> **GIVEN DATA**
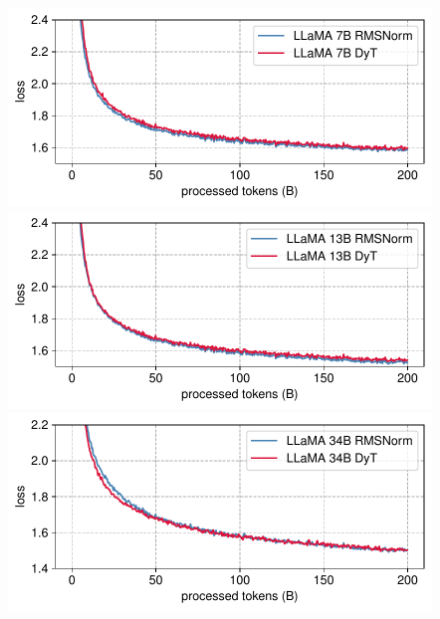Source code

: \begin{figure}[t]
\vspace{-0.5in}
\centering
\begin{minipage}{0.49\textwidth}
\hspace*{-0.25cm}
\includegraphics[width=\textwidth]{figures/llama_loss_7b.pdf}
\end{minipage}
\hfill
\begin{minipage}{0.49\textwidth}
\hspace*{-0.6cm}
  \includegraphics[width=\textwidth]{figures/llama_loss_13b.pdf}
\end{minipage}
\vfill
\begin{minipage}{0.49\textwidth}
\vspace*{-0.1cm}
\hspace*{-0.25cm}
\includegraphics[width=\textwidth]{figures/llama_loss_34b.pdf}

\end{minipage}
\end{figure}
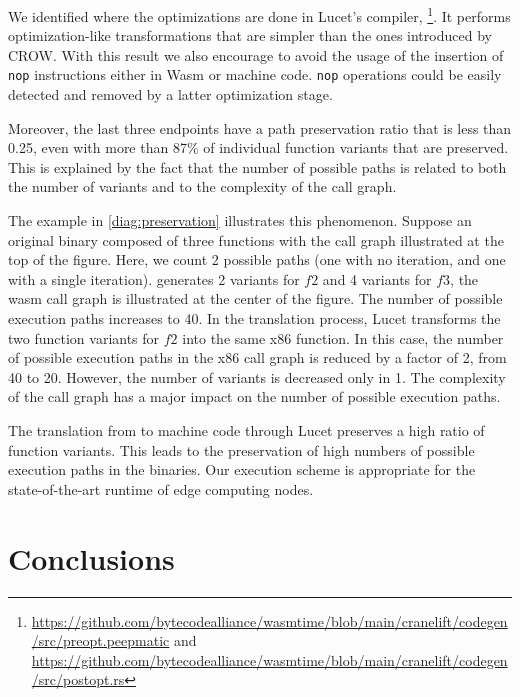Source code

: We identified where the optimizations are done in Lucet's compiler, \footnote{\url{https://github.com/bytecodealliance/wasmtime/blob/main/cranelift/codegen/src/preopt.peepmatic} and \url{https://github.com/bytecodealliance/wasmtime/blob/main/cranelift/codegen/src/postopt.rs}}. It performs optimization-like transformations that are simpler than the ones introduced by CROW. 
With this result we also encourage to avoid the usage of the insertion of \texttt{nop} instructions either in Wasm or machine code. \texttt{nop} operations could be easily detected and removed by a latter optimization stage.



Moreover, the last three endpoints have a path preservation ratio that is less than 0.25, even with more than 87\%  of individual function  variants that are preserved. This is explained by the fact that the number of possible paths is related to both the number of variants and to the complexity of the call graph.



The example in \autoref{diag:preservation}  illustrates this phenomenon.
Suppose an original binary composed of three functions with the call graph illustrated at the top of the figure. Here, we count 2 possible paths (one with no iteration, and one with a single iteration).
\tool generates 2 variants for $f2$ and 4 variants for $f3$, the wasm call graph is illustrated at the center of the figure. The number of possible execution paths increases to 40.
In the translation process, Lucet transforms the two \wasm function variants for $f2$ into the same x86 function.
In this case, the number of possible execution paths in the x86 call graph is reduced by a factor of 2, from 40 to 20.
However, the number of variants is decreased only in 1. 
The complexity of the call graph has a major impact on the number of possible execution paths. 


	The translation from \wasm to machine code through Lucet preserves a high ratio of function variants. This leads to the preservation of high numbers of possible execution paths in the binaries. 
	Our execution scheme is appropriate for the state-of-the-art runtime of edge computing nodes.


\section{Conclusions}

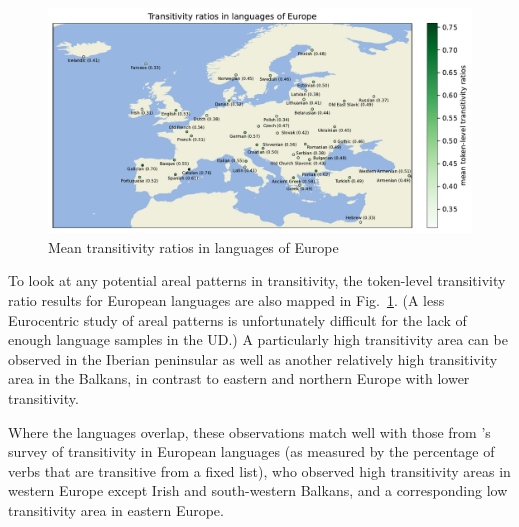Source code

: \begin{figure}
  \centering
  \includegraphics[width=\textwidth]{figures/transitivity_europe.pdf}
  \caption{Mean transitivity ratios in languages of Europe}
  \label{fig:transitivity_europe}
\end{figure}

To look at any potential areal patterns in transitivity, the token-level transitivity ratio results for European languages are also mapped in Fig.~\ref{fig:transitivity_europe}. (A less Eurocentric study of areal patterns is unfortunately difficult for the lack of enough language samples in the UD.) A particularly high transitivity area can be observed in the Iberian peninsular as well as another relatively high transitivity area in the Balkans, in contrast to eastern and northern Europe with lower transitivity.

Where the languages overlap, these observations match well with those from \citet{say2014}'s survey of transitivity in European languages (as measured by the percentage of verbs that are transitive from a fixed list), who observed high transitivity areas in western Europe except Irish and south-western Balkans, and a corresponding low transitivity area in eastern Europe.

> **TASK TO COMPLETE**
Go through the data above and transcribe it in full, omitting any image.

> **RESULT BELOW**
Source code

: \begin{figure}[t]
\vspace{-0.5in}
\centering
\begin{minipage}{0.49\textwidth}
\hspace*{-0.25cm}
\includegraphics[width=\textwidth]{figures/llama_loss_7b.pdf}
\end{minipage}
\hfill
\begin{minipage}{0.49\textwidth}
\hspace*{-0.6cm}
  \includegraphics[width=\textwidth]{figures/llama_loss_13b.pdf}
\end{minipage}
\vfill
\begin{minipage}{0.49\textwidth}
\vspace*{-0.1cm}
\hspace*{-0.25cm}
\includegraphics[width=\textwidth]{figures/llama_loss_34b.pdf}

\end{minipage}
\end{figure}
Source code

: We identified where the optimizations are done in Lucet's compiler, \footnote{\url{https://github.com/bytecodealliance/wasmtime/blob/main/cranelift/codegen/src/preopt.peepmatic} and \url{https://github.com/bytecodealliance/wasmtime/blob/main/cranelift/codegen/src/postopt.rs}}. It performs optimization-like transformations that are simpler than the ones introduced by CROW. 
With this result we also encourage to avoid the usage of the insertion of \texttt{nop} instructions either in Wasm or machine code. \texttt{nop} operations could be easily detected and removed by a latter optimization stage.



Moreover, the last three endpoints have a path preservation ratio that is less than 0.25, even with more than 87\%  of individual function  variants that are preserved. This is explained by the fact that the number of possible paths is related to both the number of variants and to the complexity of the call graph.



The example in \autoref{diag:preservation}  illustrates this phenomenon.
Suppose an original binary composed of three functions with the call graph illustrated at the top of the figure. Here, we count 2 possible paths (one with no iteration, and one with a single iteration).
\tool generates 2 variants for $f2$ and 4 variants for $f3$, the wasm call graph is illustrated at the center of the figure. The number of possible execution paths increases to 40.
In the translation process, Lucet transforms the two \wasm function variants for $f2$ into the same x86 function.
In this case, the number of possible execution paths in the x86 call graph is reduced by a factor of 2, from 40 to 20.
However, the number of variants is decreased only in 1. 
The complexity of the call graph has a major impact on the number of possible execution paths. 


	The translation from \wasm to machine code through Lucet preserves a high ratio of function variants. This leads to the preservation of high numbers of possible execution paths in the binaries. 
	Our execution scheme is appropriate for the state-of-the-art runtime of edge computing nodes.


\section{Conclusions}

Source code

: \begin{figure}
  \centering
  \includegraphics[width=\textwidth]{figures/transitivity_europe.pdf}
  \caption{Mean transitivity ratios in languages of Europe}
  \label{fig:transitivity_europe}
\end{figure}

To look at any potential areal patterns in transitivity, the token-level transitivity ratio results for European languages are also mapped in Fig.~\ref{fig:transitivity_europe}. (A less Eurocentric study of areal patterns is unfortunately difficult for the lack of enough language samples in the UD.) A particularly high transitivity area can be observed in the Iberian peninsular as well as another relatively high transitivity area in the Balkans, in contrast to eastern and northern Europe with lower transitivity.

Where the languages overlap, these observations match well with those from \citet{say2014}'s survey of transitivity in European languages (as measured by the percentage of verbs that are transitive from a fixed list), who observed high transitivity areas in western Europe except Irish and south-western Balkans, and a corresponding low transitivity area in eastern Europe.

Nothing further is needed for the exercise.